Records shown
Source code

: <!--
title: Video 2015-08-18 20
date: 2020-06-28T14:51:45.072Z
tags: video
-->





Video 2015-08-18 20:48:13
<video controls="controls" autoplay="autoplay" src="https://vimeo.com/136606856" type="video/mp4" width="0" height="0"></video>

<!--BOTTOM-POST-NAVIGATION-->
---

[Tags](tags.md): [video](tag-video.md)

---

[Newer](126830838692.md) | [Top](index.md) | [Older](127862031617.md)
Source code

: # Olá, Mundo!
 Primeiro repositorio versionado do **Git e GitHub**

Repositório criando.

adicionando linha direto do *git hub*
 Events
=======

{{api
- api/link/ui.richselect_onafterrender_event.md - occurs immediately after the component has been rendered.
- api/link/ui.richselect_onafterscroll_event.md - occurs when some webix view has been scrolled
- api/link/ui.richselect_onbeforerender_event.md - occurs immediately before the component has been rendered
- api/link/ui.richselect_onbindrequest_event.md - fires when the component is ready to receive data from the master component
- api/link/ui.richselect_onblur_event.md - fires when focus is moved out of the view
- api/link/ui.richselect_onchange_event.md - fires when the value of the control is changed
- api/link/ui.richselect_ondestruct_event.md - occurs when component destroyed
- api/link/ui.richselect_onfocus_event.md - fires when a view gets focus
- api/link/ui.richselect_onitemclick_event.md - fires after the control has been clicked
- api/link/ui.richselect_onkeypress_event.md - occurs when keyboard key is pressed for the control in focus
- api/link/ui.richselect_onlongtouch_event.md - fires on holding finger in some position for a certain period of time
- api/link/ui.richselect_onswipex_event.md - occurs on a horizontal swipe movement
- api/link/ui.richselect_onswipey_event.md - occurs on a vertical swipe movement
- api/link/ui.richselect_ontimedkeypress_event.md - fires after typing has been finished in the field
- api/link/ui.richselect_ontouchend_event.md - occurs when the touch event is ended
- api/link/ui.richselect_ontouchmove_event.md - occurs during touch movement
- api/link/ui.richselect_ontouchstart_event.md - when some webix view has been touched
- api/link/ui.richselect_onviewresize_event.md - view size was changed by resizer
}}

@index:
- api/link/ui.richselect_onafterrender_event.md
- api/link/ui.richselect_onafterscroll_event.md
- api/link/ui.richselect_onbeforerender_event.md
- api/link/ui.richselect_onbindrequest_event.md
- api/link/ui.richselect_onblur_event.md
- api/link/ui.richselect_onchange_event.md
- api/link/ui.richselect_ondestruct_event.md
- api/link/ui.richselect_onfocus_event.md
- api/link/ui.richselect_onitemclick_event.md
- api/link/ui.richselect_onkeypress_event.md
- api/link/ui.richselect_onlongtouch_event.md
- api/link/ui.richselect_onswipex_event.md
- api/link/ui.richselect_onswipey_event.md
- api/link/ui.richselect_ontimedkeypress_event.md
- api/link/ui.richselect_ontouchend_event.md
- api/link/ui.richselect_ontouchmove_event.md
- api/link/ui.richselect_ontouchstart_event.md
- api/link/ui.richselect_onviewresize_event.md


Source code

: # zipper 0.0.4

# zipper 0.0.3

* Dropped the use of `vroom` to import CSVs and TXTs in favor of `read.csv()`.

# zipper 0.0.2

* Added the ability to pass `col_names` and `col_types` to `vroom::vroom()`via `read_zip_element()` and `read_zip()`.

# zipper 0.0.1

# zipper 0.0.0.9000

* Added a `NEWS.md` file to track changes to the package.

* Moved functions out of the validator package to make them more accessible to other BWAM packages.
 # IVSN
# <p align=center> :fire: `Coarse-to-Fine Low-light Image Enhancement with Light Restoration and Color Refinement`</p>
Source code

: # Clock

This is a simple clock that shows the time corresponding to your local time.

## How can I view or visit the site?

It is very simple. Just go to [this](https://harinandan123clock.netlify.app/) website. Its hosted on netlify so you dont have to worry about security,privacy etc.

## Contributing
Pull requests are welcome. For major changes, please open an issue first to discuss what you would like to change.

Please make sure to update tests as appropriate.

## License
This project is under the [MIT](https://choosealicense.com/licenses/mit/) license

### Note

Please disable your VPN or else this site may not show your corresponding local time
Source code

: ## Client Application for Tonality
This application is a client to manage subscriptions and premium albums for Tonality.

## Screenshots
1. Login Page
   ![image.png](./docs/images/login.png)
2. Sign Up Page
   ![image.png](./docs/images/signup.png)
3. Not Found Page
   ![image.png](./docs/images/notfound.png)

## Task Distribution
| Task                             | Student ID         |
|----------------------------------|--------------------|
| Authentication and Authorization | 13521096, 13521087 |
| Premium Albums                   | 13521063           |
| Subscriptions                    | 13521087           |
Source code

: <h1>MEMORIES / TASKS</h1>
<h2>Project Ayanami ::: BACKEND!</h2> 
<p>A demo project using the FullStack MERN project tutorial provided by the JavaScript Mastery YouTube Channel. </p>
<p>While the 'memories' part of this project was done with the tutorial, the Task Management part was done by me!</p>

Instructions for the task
With the line holding "- api/link/ui.richselect_onfocus_event.md - fires" as the first and the line holding "- api/link/ui.richselect_ontimedkeypress_event.md - fires" as the last, please transcribe exactly the lines of the material above in that range and nothing else.

Solution to this exercise
- api/link/ui.richselect_onfocus_event.md - fires when a view gets focus
- api/link/ui.richselect_onitemclick_event.md - fires after the control has been clicked
- api/link/ui.richselect_onkeypress_event.md - occurs when keyboard key is pressed for the control in focus
- api/link/ui.richselect_onlongtouch_event.md - fires on holding finger in some position for a certain period of time
- api/link/ui.richselect_onswipex_event.md - occurs on a horizontal swipe movement
- api/link/ui.richselect_onswipey_event.md - occurs on a vertical swipe movement
- api/link/ui.richselect_ontimedkeypress_event.md - fires after typing has been finished in the field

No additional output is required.